Together, We Light the Way

Study of Text, Chapter 9, VIII. Grandeur versus Grandiosity, P 11. 4-29-15

VIII. Grandeur versus Grandiosity, P 11
11 Yet if truth is indivisible, your evaluation of yourself must be God’s. You did not establish your value and it needs no defense. Nothing can attack it nor prevail over it. It does not vary. It merely is. Ask the Holy Spirit what it is and He will tell you, but do not be afraid of His answer, because it comes from God. It is an exalted answer because of its Source, but the Source is true and so is its answer. Listen and do not question what you hear, for God does not deceive. He would have you replace the ego’s belief in littleness with His Own exalted Answer to what you are, so that you can cease to question it and know it for what it is.
Journal

I don’t know what to say about this. Jesus wants me to ask the Holy Spirit what I am and to believe His answer rather than my own. I cried as I read this. I cried because I want the answer. I want to know what I am. I cry that I am not the little self that the ego wants me to believe in. In fact, I am something else altogether, something very different. Mostly I cry because I am afraid to ask. What if I don’t hear anything at all?
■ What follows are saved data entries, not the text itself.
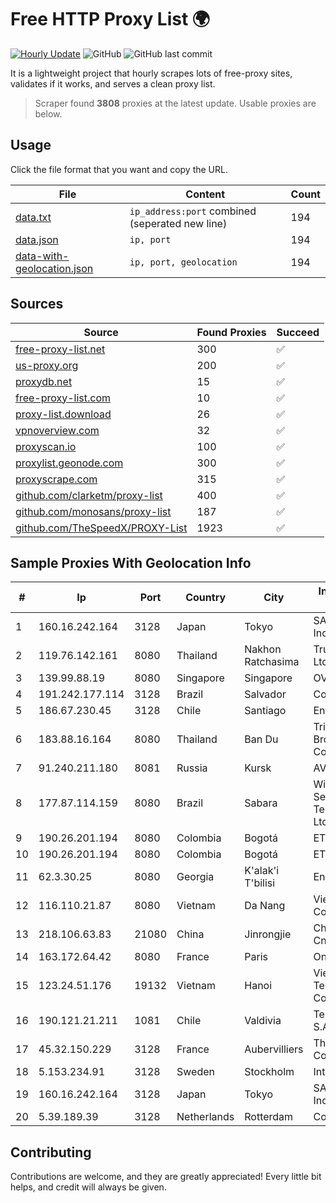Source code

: 
# Free HTTP Proxy List 🌍

[![Hourly Update](https://github.com/mertguvencli/http-proxy-list/actions/workflows/main.yml/badge.svg?branch=main)](https://github.com/mertguvencli/http-proxy-list/actions/workflows/main.yml)
![GitHub](https://img.shields.io/github/license/mertguvencli/http-proxy-list)
![GitHub last commit](https://img.shields.io/github/last-commit/mertguvencli/http-proxy-list)

It is a lightweight project that hourly scrapes lots of free-proxy sites, validates if it works, and serves a clean proxy list.


> Scraper found **3808** proxies at the latest update. Usable proxies are below.

## Usage

Click the file format that you want and copy the URL.


|File|Content|Count|
|----|-------|-----|
|[data.txt](https://raw.githubusercontent.com/mertguvencli/http-proxy-list/main/proxy-list/data.txt)|`ip_address:port` combined (seperated new line)|194|
|[data.json](https://raw.githubusercontent.com/mertguvencli/http-proxy-list/main/proxy-list/data.json)|`ip, port`|194|
|[data-with-geolocation.json](https://raw.githubusercontent.com/mertguvencli/http-proxy-list/main/proxy-list/data-with-geolocation.json)|`ip, port, geolocation`|194|

## Sources

|Source|Found Proxies|Succeed|
|------|-------------|-------|
|[free-proxy-list.net](https://free-proxy-list.net)|300|✅|
|[us-proxy.org](https://www.us-proxy.org)|200|✅|
|[proxydb.net](http://proxydb.net)|15|✅|
|[free-proxy-list.com](https://free-proxy-list.com/?page=&port=&type%5B%5D=http&type%5B%5D=https&up_time=0&search=Search)|10|✅|
|[proxy-list.download](https://www.proxy-list.download/HTTP)|26|✅|
|[vpnoverview.com](https://vpnoverview.com/privacy/anonymous-browsing/free-proxy-servers)|32|✅|
|[proxyscan.io](https://www.proxyscan.io)|100|✅|
|[proxylist.geonode.com](https://proxylist.geonode.com/api/proxy-list?limit=300&page=1&sort_by=lastChecked&sort_type=desc&protocols=http,https)|300|✅|
|[proxyscrape.com](https://api.proxyscrape.com/v2/?request=displayproxies&protocol=http&timeout=10000&country=all&ssl=all&anonymity=all)|315|✅|
|[github.com/clarketm/proxy-list](https://raw.githubusercontent.com/clarketm/proxy-list/master/proxy-list-raw.txt)|400|✅|
|[github.com/monosans/proxy-list](https://raw.githubusercontent.com/monosans/proxy-list/main/proxies/http.txt)|187|✅|
|[github.com/TheSpeedX/PROXY-List](https://raw.githubusercontent.com/TheSpeedX/PROXY-List/master/http.txt)|1923|✅|


## Sample Proxies With Geolocation Info

|#|Ip|Port|Country|City|Internet Service Provider|
|-|--|----|-------|----|-------------------------|
|1|160.16.242.164|3128|Japan|Tokyo|SAKURA Internet Inc.|
|2|119.76.142.161|8080|Thailand|Nakhon Ratchasima|True Internet Co., Ltd.|
|3|139.99.88.19|8080|Singapore|Singapore|OVH SAS|
|4|191.242.177.114|3128|Brazil|Salvador|Conect Telecom|
|5|186.67.230.45|3128|Chile|Santiago|Entel Chile S.A.|
|6|183.88.16.164|8080|Thailand|Ban Du|Triple T Broadband Public Company Limited|
|7|91.240.211.180|8081|Russia|Kursk|AVANT Ltd.|
|8|177.87.114.159|8080|Brazil|Sabara|Wirelessconection Serv. Telecomunicações Ltda -EPP|
|9|190.26.201.194|8080|Colombia|Bogotá|ETB - Colombia|
|10|190.26.201.194|8080|Colombia|Bogotá|ETB - Colombia|
|11|62.3.30.25|8080|Georgia|K'alak'i T'bilisi|Enbinet Ltd.|
|12|116.110.21.87|8080|Vietnam|Da Nang|Viettel Corporation|
|13|218.106.63.83|21080|China|Jinrongjie|China Unicom CncNet|
|14|163.172.64.42|8080|France|Paris|Online S.A.S.|
|15|123.24.51.176|19132|Vietnam|Hanoi|VietNam Post and Telecom Corporation|
|16|190.121.21.211|1081|Chile|Valdivia|Telefonica del Sur S.A.|
|17|45.32.150.229|3128|France|Aubervilliers|The Constant Company|
|18|5.153.234.91|3128|Sweden|Stockholm|Inter Connects Inc|
|19|160.16.242.164|3128|Japan|Tokyo|SAKURA Internet Inc.|
|20|5.39.189.39|3128|Netherlands|Rotterdam|ColoCenter b.v.|



## Contributing

Contributions are welcome, and they are greatly appreciated! Every
little bit helps, and credit will always be given.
Jesus told me to ask anyway, and suggested I simply allow the answer to come as it will and when it will. He said to open my heart to the answer and then step away from both question and answer. Step away and trust. I trust that the answer will be exalted because of its Source and that it will be true, because of its Source. I trust that I will receive an answer because it is my true desire to know my Self.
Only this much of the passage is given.